🔍 Update GRPO config documentation for beta parameter stability (huggingface#2992)

nopepper · jhinpan · commit ef449a43a287 · 2025-03-12T05:27:11.000Z
diff --git a/trl/trainer/grpo_config.py b/trl/trainer/grpo_config.py
@@ -103,7 +103,7 @@ class GRPOConfig(TrainingArguments):
             [`~transformers.TrainingArguments`].
         beta (`float`, *optional*, defaults to `0.04`):
             KL coefficient. If `0.0`, the reference model is not loaded, reducing memory usage and improving training
-            speed.
+            speed, but may be numerically unstable for long training runs.

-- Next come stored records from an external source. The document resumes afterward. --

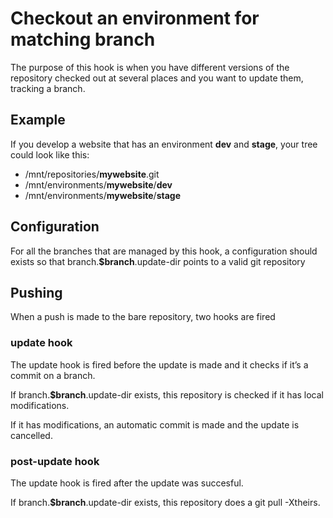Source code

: # Checkout an environment for matching branch

The purpose of this hook is when you have different versions of the repository checked out at several places and you want to update them, tracking a branch.

## Example
If you develop a website that has an environment **dev** and **stage**, your tree could look like this:

 * /mnt/repositories/**mywebsite**.git
 * /mnt/environments/**mywebsite**/**dev**
 * /mnt/environments/**mywebsite**/**stage**

## Configuration
For all the branches that are managed by this hook, a configuration should exists so that branch.**$branch**.update-dir points to a valid git repository

## Pushing
When a push is made to the bare repository, two hooks are fired

### update hook
The update hook is fired before the update is made and it checks if it’s a commit on a branch.

If branch.**$branch**.update-dir exists, this repository is checked if it has local modifications.

If it has modifications, an automatic commit is made and the update is cancelled.

### post-update hook
The update hook is fired after the update was succesful.

If branch.**$branch**.update-dir exists, this repository does a git pull -Xtheirs.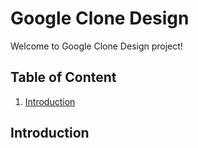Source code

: # Google Clone Design

Welcome to Google Clone Design project!

## Table of Content
1. [Introduction](#introduction)

## Introduction

<a name="introduction"></a>
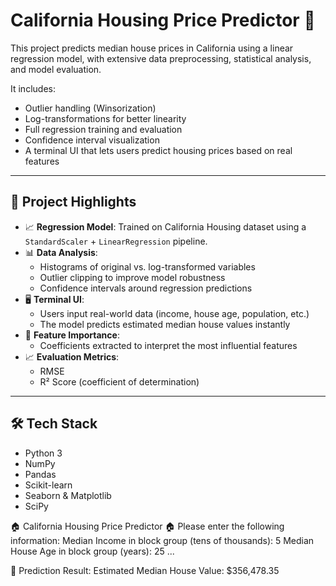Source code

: # California Housing Price Predictor 🏡

This project predicts median house prices in California using a linear regression model, with extensive data preprocessing, statistical analysis, and model evaluation.

It includes:
- Outlier handling (Winsorization)
- Log-transformations for better linearity
- Full regression training and evaluation
- Confidence interval visualization
- A terminal UI that lets users predict housing prices based on real features

---

## 🧠 Project Highlights

- 📈 **Regression Model**: Trained on California Housing dataset using a `StandardScaler` + `LinearRegression` pipeline.
- 📊 **Data Analysis**:
  - Histograms of original vs. log-transformed variables
  - Outlier clipping to improve model robustness
  - Confidence intervals around regression predictions
- 🖥️ **Terminal UI**:
  - Users input real-world data (income, house age, population, etc.)
  - The model predicts estimated median house values instantly
- 🧮 **Feature Importance**:
  - Coefficients extracted to interpret the most influential features
- 📈 **Evaluation Metrics**:
  - RMSE
  - R² Score (coefficient of determination)

---

## 🛠️ Tech Stack

- Python 3
- NumPy
- Pandas
- Scikit-learn
- Seaborn & Matplotlib
- SciPy

🏠 California Housing Price Predictor 🏠
Please enter the following information:
Median Income in block group (tens of thousands): 5
Median House Age in block group (years): 25
...

🔮 Prediction Result:
Estimated Median House Value: $356,478.35
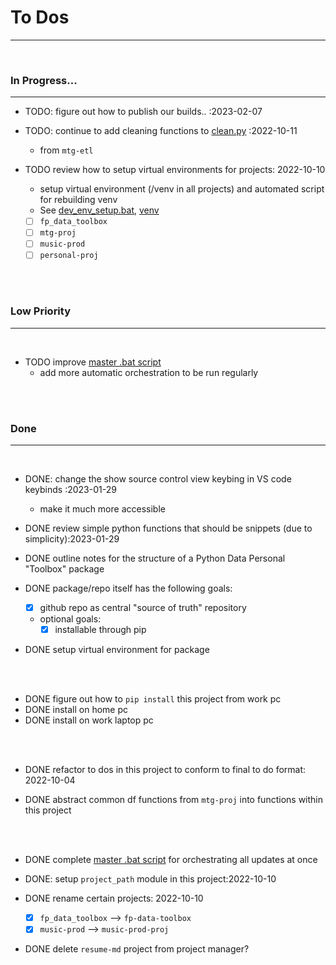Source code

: # **To Dos**

---

<br>

### **In Progress...**

---

- TODO: figure out how to publish our builds.. :2023-02-07

- TODO: continue to add cleaning functions to [clean.py](fp_data_toolbox/clean.py) :2022-10-11
    - from `mtg-etl`

- TODO review how to setup virtual environments for projects: 2022-10-10
    - setup virtual environment (/venv in all projects) and automated script for rebuilding venv
    - See [dev_env_setup.bat](scripts/batch/dev_env_setup.bat), [venv](venv/)
    - [ ] `fp_data_toolbox`
    - [ ] `mtg-proj`
    - [ ] `music-prod`
    - [ ] `personal-proj`

<br><br>

### **Low Priority**

---

<br>

- TODO improve [master .bat script](scripts/batch/_master_script.bat)
    - add more automatic orchestration to be run regularly

<br><br>

### **Done**

---

<br>

- DONE: change the show source control view keybing in VS code keybinds :2023-01-29
    - make it much more accessible

- DONE review simple python functions that should be snippets (due to simplicity):2023-01-29

- DONE outline notes for the structure of a Python Data Personal "Toolbox" package
- DONE package/repo itself has the following goals:
    - [x] github repo as central "source of truth" repository
    - optional goals:
        - [x] installable through pip
- DONE setup virtual environment for package

<br><br>

- DONE figure out how to `pip install` this project from work pc
- DONE install on home pc
- DONE install on work laptop pc

<br><br>

- DONE refactor to dos in this project to conform to final to do format: 2022-10-04

- DONE abstract common df functions from `mtg-proj` into functions within this project

<br><br>

- DONE complete [master .bat script](scripts/batch/_master_script.bat) for orchestrating all updates at once

- DONE: setup `project_path` module in this project:2022-10-10

- DONE rename certain projects: 2022-10-10
    - [x] `fp_data_toolbox` --> `fp-data-toolbox`
    - [x] `music-prod` --> `music-prod-proj`

- DONE delete `resume-md` project from project manager?
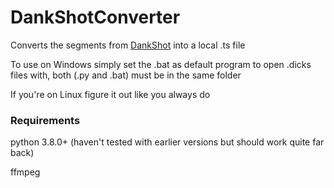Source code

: # DankShotConverter
Converts the segments from [DankShot](https://github.com/Painketsu/DankShot) into a local .ts file

To use on Windows simply set the .bat as default program to open .dicks files with, both (.py and .bat) must be in the same folder

If you're on Linux figure it out like you always do

### Requirements
python 3.8.0+ (haven't tested with earlier versions but should work quite far back)

ffmpeg
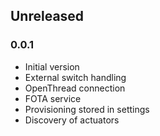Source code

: ## Unreleased

### 0.0.1
* Initial version
* External switch handling
* OpenThread connection
* FOTA service
* Provisioning stored in settings
* Discovery of actuators
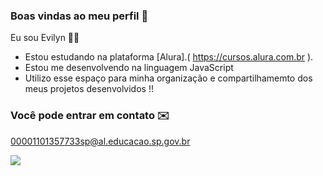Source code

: ### Boas vindas ao meu perfil 🖤

Eu sou Evilyn 🏳️‍🌈

- Estou estudando na plataforma [Alura].( https://cursos.alura.com.br ).
- Estou me desenvolvendo na linguagem JavaScript
- Utilizo esse espaço para minha organização e compartilhamemto dos meus projetos desenvolvidos !!




### Você pode entrar em contato ✉️

00001101357733sp@al.educacao.sp.gov.br



![]( https://tenor.com/pt-PT/view/billie-billie-eilish-billie-eilish-side-eye-side-eye-oscars-gif-206182396511117387)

         num_iterations (`int`, *optional*, defaults to `1`):
             Number of iterations per batch (denoted as μ in the algorithm).
         epsilon (`float`, *optional*, defaults to `0.2`):
@@ -264,7 +264,7 @@ class GRPOConfig(TrainingArguments):
         default=0.04,
         metadata={
             "help": "KL coefficient. If `0.0`, the reference model is not loaded, reducing memory usage and improving "
-            "training speed."
+            "training speed, but may be numerically unstable for long training runs."
         },
     )
     num_iterations: int = field(